Speaker of the House Nancy Pelosi. (Photo: Getty Images)
House leaders appear ready to push ahead with a floor vote on the next war funding bill as early as Tuesday.
It's not yet clear that Speaker Nancy Pelosi has persuaded enough fellow Democrats to support it. Democrats are the ones who'll have to supply the votes because Republicans say they are going to stay united and vote against it.
"Nancy's working it," said Defense Appropriations Subcommittee Chairman John P. Murtha , D-Pa. "It's going to be a very close vote."
The spending package totals $106 billion.
Republicans particularly object to the $5 billion in the bill to let President Obama leverage $108 billion in additional lending by the International Monetary Fund (IMF).
A total of 168 Republicans supported the bill when the House passed another version of the measure on a vote of 368-60, on May 14 . Fifty-one anti-war Democrats opposed the bill at that time.
Lynn Woolsey of California, a leader of the anti-war House Democrats, said the White House was threatening to withdraw support from freshmen who opposed the bill, saying, "You'll never hear from us again." She said the House leadership is also targeting the freshmen.
"It's really hard for the freshmen," she said. "Nancy's pretty powerful."
Another anti-war leader, Dennis J. Kucinich , D-Ohio, also predicted a close vote.
"There's a good number of members holding solid," said Kucinich. "From what I can see, people are concerned about going home and having to explain why they voted for the war when their constituents are opposed to it, and explain why they switched, if they switch."

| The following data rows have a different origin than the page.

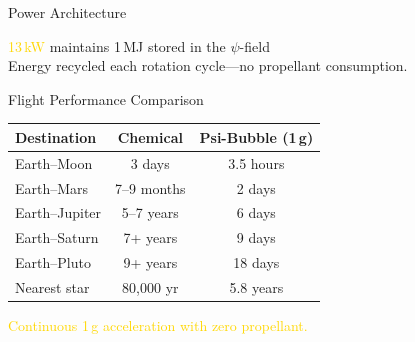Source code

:\documentclass[aspectratio=169,10pt]{beamer}
\begin{document}
\begin{frame}[t,fragile,shrink=5]{Power Architecture}
\vspace{0.3cm}
\begin{center}
\end{center}
\vspace{0.5cm}
\begin{center}
  \textcolor{gold}{\large 13\,kW} \small maintains 1\,MJ stored
  in the $\psi$-field\\[4pt]
  \small\textcolor{electricblue}{Energy recycled each rotation
    cycle---no propellant consumption.}
\end{center}
\end{frame}

\begin{frame}[t]{Flight Performance Comparison}
\vspace{0.3cm}
\begin{center}
\footnotesize
\begin{tabular}{l c c}
  \toprule
  \textbf{Destination} & \textbf{Chemical} & \textbf{Psi-Bubble (1\,g)} \\
  \midrule
  Earth--Moon    & 3 days      & 3.5 hours \\
  Earth--Mars    & 7--9 months & 2 days \\
  Earth--Jupiter & 5--7 years  & 6 days \\
  Earth--Saturn  & 7+ years    & 9 days \\
  Earth--Pluto   & 9+ years    & 18 days \\
  Nearest star   & 80,000 yr   & 5.8 years \\
  \bottomrule
\end{tabular}
\end{center}
\vspace{0.3cm}
\begin{center}
  \small\textcolor{gold}{Continuous 1\,g acceleration with zero propellant.}
\end{center}
\end{frame}
\end{document}
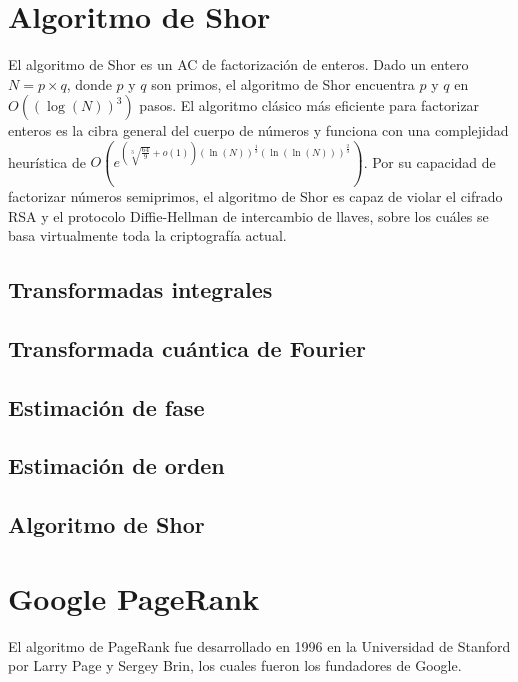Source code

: \documentclass[11pt, spanish]{report}
\begin{document}
\chapter{Algoritmo de Shor}
El algoritmo de Shor es un AC de factorización de enteros. Dado un entero $N=p \times q$, donde $p$ y $q$ son primos, el algoritmo de Shor encuentra $p$ y $q$ en $O((\log(N))^3)$ pasos. El algoritmo clásico más eficiente para factorizar enteros es la cibra general del cuerpo de números y funciona con una complejidad heurística de $O(e^{(\sqrt[3]{\frac{64}{9}}+o(1))(\ln(N))^{\frac{1}{3}}(\ln(\ln(N)))^{\frac{2}{3}}})$. Por su capacidad de factorizar números semiprimos, el algoritmo de Shor es capaz de violar el cifrado RSA y el protocolo Diffie-Hellman de intercambio de llaves, sobre los cuáles se basa virtualmente toda la criptografía actual.

\section{Transformadas integrales}

\section{Transformada cuántica de Fourier}

\section{Estimación de fase}

\section{Estimación de orden}

\section{Algoritmo de Shor}

\chapter{Google PageRank}

El algoritmo de PageRank fue desarrollado en 1996 en la Universidad de Stanford por Larry Page y Sergey Brin, los cuales fueron los fundadores de Google.
\end{document}
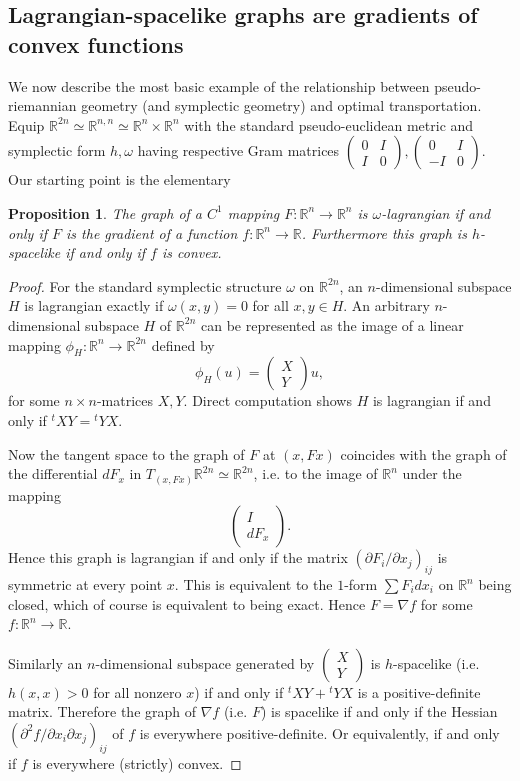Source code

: \documentclass[12pt]{amsart}
\newtheorem{prop}[thm]{Proposition}
\theoremstyle{definition}
\theoremstyle{remark}
\newcommand{\bR}{\mathbb{R}}
\newcommand{\del}{\partial}
\begin{document}
\subsection{Lagrangian-spacelike graphs are gradients of convex functions}
We now describe the most basic example of the relationship between pseudo-riemannian geometry (and symplectic geometry) and optimal transportation. Equip $\bR^{2n} \simeq \bR^{n,n} \simeq \bR^n \times \bR^n$ with the standard pseudo-euclidean metric and symplectic form $h,\omega$ having respective Gram matrices $\begin{pmatrix} 0 & I \\ I & 0\end{pmatrix}, \begin{pmatrix} 0 & I \\ -I & 0\end{pmatrix}.$ Our starting point is the elementary

\begin{prop} The graph of a $C^1$ mapping $F:\bR^n \to \bR^n$ is $\omega$-lagrangian if and only if $F$ is the gradient of a function $f:\bR^n \to \bR$. Furthermore this graph is $h$-spacelike if and only if $f$ is convex. 
\end{prop}
\begin{proof}
For the standard symplectic structure $\omega$ on $\bR^{2n}$, an $n$-dimensional subspace $H$ is lagrangian exactly if $\omega(x,y)=0$ for all $x,y\in H$. An arbitrary $n$-dimensional subspace $H$ of $\bR^{2n}$ can be represented as the image of a linear mapping $\phi_H:\bR^n \to \bR^{2n}$ defined by $$\phi_H(u)=\begin{pmatrix} X \\ Y  \end{pmatrix}u, $$ for some $n\times n$-matrices $X,Y$. Direct computation shows $H$ is lagrangian if and only if ${}^tXY={}^tYX$. 

Now the tangent space to the graph of $F$ at $(x, Fx)$ coincides with the graph of the differential $dF_x$ in $T_{(x,Fx)}\bR^{2n} \simeq \bR^{2n}$, i.e. to the image of $\bR^n$ under the mapping $$\begin{pmatrix} I \\ dF_x \end{pmatrix}.$$ Hence this graph is lagrangian if and only if the matrix $(\del F_i / \del x_j)_{ij}$ is symmetric at every point $x$. This is equivalent to the $1$-form $\sum F_i dx_i$ on $\bR^n$ being closed, which of course is equivalent to being exact. Hence $F=\nabla f$ for some $f:\bR^n \to \bR$. 

Similarly an $n$-dimensional subspace generated by $\begin{pmatrix} X \\ Y  \end{pmatrix}$ is $h$-spacelike (i.e. $h(x,x)>0$ for all nonzero $x$) if and only if ${}^tXY +{}^tYX$ is a positive-definite matrix. Therefore the graph of $\nabla f$ (i.e. $F$) is spacelike if and only if the Hessian $(\del^2 f / \del x_i \del x_j)_{ij}$ of $f$ is everywhere positive-definite. Or equivalently, if and only if $f$ is everywhere (strictly) convex. 
\end{proof}
\end{document}
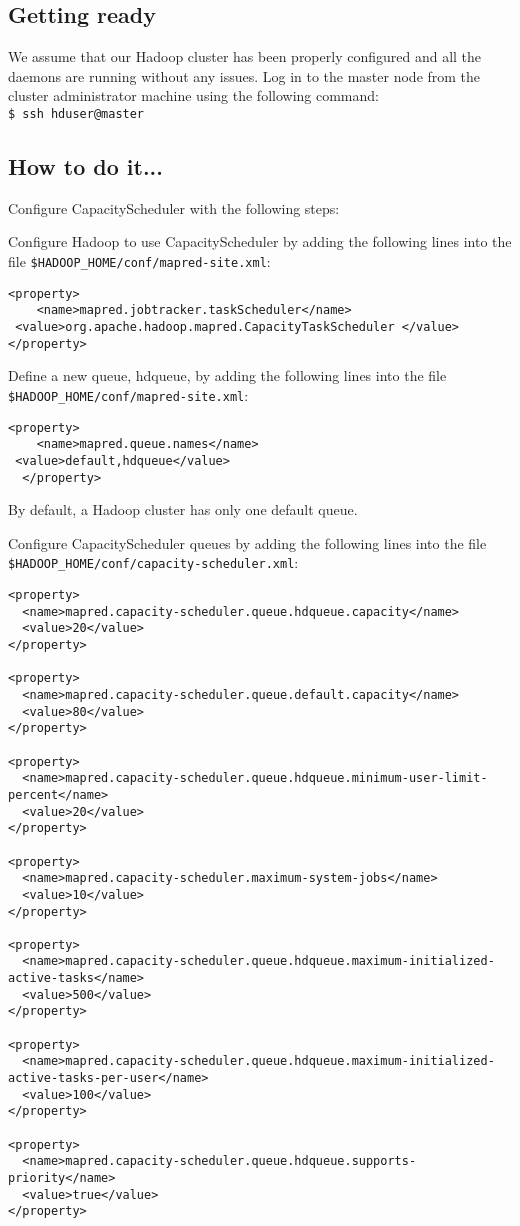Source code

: \subsection*{Getting ready}
We assume that our Hadoop cluster has been properly configured and all the daemons are running without any issues.
Log in to the master node from the cluster administrator machine using the following command:\\
\verb|$ ssh hduser@master|

\subsection*{How to do it...}
Configure CapacityScheduler with the following steps: 

Configure Hadoop to use CapacityScheduler by adding the following lines into the file \verb|$HADOOP_HOME/conf/mapred-site.xml|:
\begin{verbatim}
<property>
    <name>mapred.jobtracker.taskScheduler</name>
 <value>org.apache.hadoop.mapred.CapacityTaskScheduler </value>
</property>
\end{verbatim}

Define a new queue, hdqueue, by adding the following lines into the file \verb|$HADOOP_HOME/conf/mapred-site.xml|:
\begin{verbatim}
<property>
    <name>mapred.queue.names</name>
 <value>default,hdqueue</value>
  </property>
\end{verbatim}

By default, a Hadoop cluster has only one default queue.

Configure CapacityScheduler queues by adding the following lines into the file \verb|$HADOOP_HOME/conf/capacity-scheduler.xml|:
\begin{verbatim}
<property>
  <name>mapred.capacity-scheduler.queue.hdqueue.capacity</name>
  <value>20</value>
</property>

<property>
  <name>mapred.capacity-scheduler.queue.default.capacity</name>
  <value>80</value>
</property>

<property>
  <name>mapred.capacity-scheduler.queue.hdqueue.minimum-user-limit-percent</name>
  <value>20</value>
</property>

<property>
  <name>mapred.capacity-scheduler.maximum-system-jobs</name>
  <value>10</value>
</property>

<property>
  <name>mapred.capacity-scheduler.queue.hdqueue.maximum-initialized-active-tasks</name>
  <value>500</value>
</property>

<property>
  <name>mapred.capacity-scheduler.queue.hdqueue.maximum-initialized-active-tasks-per-user</name>
  <value>100</value>
</property>

<property>
  <name>mapred.capacity-scheduler.queue.hdqueue.supports-priority</name>
  <value>true</value>
</property>
\end{verbatim}

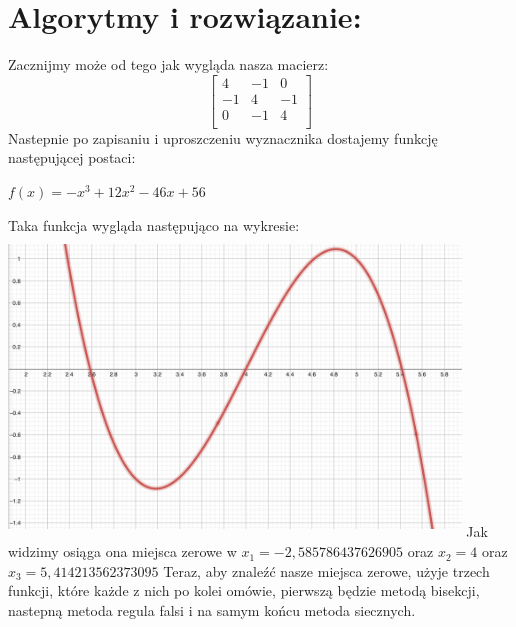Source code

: \documentclass[12pt]{article}
\begin{document}
\section{Algorytmy i rozwiązanie: }
Zacznijmy może od tego jak wygląda nasza macierz:
\[
\begin{bmatrix}
    4 & -1 & 0 \\
    -1 & 4 & -1 \\ 
    0 & -1 & 4 \\
\end{bmatrix}
\]
Nastepnie po zapisaniu i uproszczeniu wyznacznika dostajemy funkcję następującej postaci:
\begin{center}
    \begin{math}
        f(x) = -x^{3}+12x^{2}-46x+56
    \end{math}
\end{center}
Taka funkcja wygląda następująco na wykresie:
\newline
\includegraphics[width=12cm,height=8cm, keepaspectratio]{wykres_funkcja.png}
\newline
Jak widzimy osiąga ona miejsca zerowe w $x_{1} = -2,585786437626905$ oraz $x_{2} = 4$ oraz $x_{3} = 5,414213562373095$
\newline
Teraz, aby znaleźć nasze miejsca zerowe, użyje trzech funkcji, które każde z nich po kolei omówie, pierwszą będzie metodą bisekcji, nastepną metoda regula falsi i na samym końcu metoda siecznych. 
\end{document}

Some liberal Democrats in the House were assuaged by a conference committee decision to drop a Senate-passed provision that would have barred the public release of photos depicting abuse of U.S. prisoners.
Louise M. Slaughter , D-N.Y., said she would now support the bill.
"I was never about photos," Slaughter said. "I was about freedom of information."
Woolsey suggested that arguments by Democratic leaders that lawmakers should support Obama's new strategy for Iraq, Afghanistan and Pakistan may prevail in the short term.
"People want to give the new president a chance on this, but when that [time frame] starts to look like it might not be 2011 but 2012, 2015, 2020, you're going to start to hear a Democratic outcry," she said.